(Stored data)
==*==
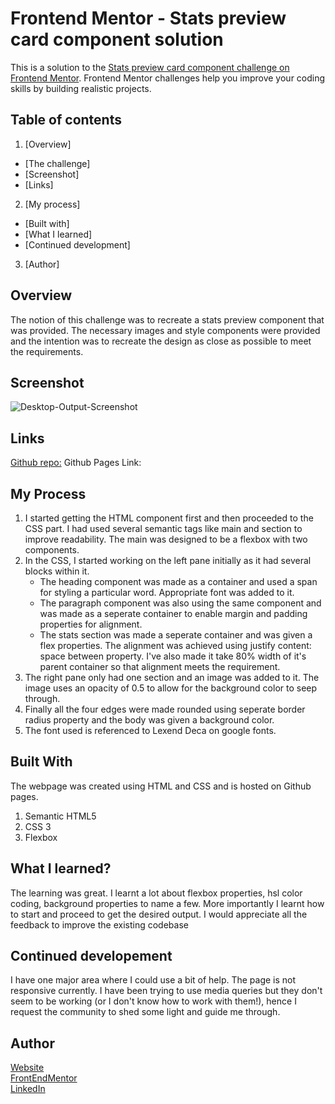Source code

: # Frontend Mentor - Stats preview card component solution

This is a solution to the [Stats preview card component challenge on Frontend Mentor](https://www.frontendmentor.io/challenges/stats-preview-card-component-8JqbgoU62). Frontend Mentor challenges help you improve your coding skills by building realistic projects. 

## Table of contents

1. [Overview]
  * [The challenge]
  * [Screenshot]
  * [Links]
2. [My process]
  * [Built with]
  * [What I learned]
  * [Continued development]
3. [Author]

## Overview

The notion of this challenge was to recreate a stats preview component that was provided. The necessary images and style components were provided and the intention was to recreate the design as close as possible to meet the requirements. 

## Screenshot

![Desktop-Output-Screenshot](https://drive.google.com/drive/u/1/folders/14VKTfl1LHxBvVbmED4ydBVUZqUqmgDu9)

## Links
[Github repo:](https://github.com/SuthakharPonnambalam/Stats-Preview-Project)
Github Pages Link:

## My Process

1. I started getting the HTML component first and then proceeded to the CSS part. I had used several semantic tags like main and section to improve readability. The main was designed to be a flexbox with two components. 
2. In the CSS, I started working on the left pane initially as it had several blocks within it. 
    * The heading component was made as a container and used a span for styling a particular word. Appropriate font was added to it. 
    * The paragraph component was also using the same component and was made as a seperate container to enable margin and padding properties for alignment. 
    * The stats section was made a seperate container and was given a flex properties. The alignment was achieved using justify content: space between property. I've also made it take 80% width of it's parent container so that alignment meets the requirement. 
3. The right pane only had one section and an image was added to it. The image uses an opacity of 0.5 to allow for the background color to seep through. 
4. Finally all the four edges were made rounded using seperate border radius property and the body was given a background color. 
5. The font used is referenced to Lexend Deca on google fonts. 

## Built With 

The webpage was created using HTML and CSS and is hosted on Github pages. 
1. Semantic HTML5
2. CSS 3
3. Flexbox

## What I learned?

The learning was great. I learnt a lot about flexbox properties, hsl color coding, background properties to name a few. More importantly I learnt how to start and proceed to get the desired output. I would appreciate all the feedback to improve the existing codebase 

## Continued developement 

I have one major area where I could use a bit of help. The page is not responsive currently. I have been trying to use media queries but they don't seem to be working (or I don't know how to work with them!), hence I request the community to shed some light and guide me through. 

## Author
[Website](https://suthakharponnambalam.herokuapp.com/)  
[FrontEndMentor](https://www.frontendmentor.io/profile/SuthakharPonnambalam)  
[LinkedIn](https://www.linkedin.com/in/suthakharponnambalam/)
==*==
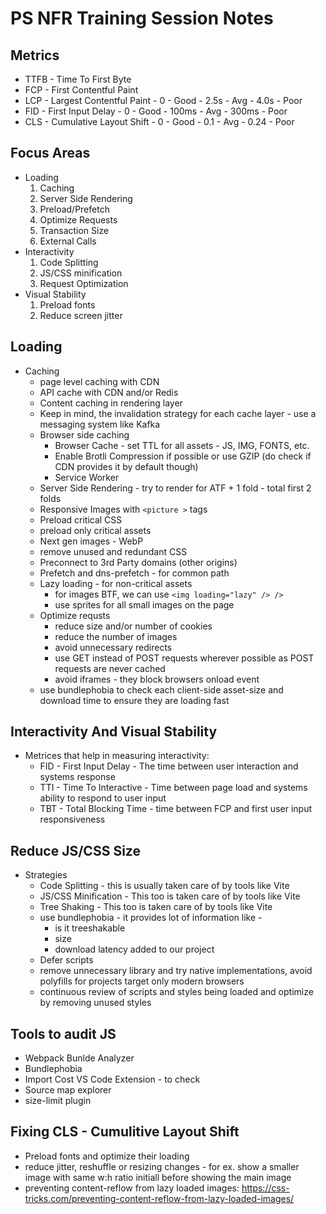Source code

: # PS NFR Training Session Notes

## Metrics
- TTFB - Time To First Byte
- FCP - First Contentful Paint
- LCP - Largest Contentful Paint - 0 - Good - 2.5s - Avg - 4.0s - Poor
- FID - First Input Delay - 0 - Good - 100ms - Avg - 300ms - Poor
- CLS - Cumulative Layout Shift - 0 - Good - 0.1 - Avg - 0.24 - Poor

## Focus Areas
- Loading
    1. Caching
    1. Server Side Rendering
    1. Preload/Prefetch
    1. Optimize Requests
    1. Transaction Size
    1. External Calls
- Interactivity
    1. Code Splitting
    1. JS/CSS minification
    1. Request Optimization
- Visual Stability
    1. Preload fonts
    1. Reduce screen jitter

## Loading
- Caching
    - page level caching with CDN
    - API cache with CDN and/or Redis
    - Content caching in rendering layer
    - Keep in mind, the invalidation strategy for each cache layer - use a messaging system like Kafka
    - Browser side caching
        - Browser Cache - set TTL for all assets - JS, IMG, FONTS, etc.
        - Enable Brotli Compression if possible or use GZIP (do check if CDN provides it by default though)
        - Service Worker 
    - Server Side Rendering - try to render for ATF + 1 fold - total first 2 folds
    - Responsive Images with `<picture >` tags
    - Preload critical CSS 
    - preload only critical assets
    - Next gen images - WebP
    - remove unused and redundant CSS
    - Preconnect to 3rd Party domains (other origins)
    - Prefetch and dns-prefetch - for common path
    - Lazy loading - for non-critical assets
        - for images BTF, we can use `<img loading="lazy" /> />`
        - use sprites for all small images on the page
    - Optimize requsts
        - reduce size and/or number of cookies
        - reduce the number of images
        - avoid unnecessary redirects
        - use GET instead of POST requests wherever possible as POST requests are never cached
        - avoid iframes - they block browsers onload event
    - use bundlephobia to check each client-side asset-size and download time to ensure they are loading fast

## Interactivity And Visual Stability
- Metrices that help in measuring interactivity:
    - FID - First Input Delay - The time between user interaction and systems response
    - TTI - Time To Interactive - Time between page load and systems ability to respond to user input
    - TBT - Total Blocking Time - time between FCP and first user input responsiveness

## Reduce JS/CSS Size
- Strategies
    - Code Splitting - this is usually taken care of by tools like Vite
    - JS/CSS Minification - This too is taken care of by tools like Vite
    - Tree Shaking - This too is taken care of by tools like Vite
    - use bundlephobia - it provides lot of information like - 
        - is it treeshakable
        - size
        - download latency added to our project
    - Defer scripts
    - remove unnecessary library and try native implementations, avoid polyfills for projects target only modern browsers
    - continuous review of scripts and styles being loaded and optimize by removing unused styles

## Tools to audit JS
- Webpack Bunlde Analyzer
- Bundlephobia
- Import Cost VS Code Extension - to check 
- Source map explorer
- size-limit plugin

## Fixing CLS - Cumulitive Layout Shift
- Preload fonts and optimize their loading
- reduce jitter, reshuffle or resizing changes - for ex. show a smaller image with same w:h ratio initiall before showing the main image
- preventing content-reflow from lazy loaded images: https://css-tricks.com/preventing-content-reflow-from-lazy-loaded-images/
==*==
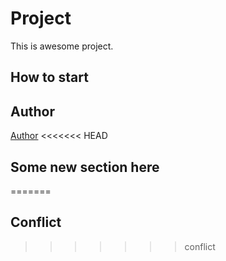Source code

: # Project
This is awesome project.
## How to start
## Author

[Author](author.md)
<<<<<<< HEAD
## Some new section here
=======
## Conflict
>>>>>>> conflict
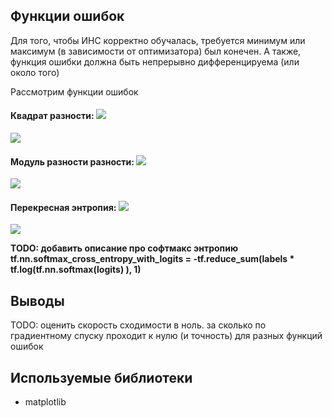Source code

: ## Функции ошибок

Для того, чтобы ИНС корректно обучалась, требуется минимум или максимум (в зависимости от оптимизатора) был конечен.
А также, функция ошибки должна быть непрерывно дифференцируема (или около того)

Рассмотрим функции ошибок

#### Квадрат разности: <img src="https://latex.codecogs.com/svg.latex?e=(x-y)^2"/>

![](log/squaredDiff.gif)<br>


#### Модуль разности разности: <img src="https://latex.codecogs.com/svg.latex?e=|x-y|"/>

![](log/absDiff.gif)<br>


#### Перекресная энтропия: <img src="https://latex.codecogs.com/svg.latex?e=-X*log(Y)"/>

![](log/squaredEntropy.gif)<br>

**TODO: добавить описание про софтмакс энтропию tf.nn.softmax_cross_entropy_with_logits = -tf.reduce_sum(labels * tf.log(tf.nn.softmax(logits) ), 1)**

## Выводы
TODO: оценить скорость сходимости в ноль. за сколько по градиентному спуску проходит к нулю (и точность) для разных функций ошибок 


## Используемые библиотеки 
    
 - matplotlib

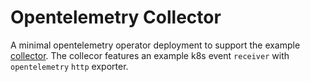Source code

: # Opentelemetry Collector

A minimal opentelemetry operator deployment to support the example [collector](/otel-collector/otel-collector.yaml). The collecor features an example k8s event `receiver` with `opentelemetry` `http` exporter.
==*==
Set down only the lines above that fall between the line holding "- Defer scripts" and the line holding "- Preload fonts and optimize their loading", inclusive, keeping each exact.

    - Defer scripts
    - remove unnecessary library and try native implementations, avoid polyfills for projects target only modern browsers
    - continuous review of scripts and styles being loaded and optimize by removing unused styles

## Tools to audit JS
- Webpack Bunlde Analyzer
- Bundlephobia
- Import Cost VS Code Extension - to check 
- Source map explorer
- size-limit plugin

## Fixing CLS - Cumulitive Layout Shift
- Preload fonts and optimize their loading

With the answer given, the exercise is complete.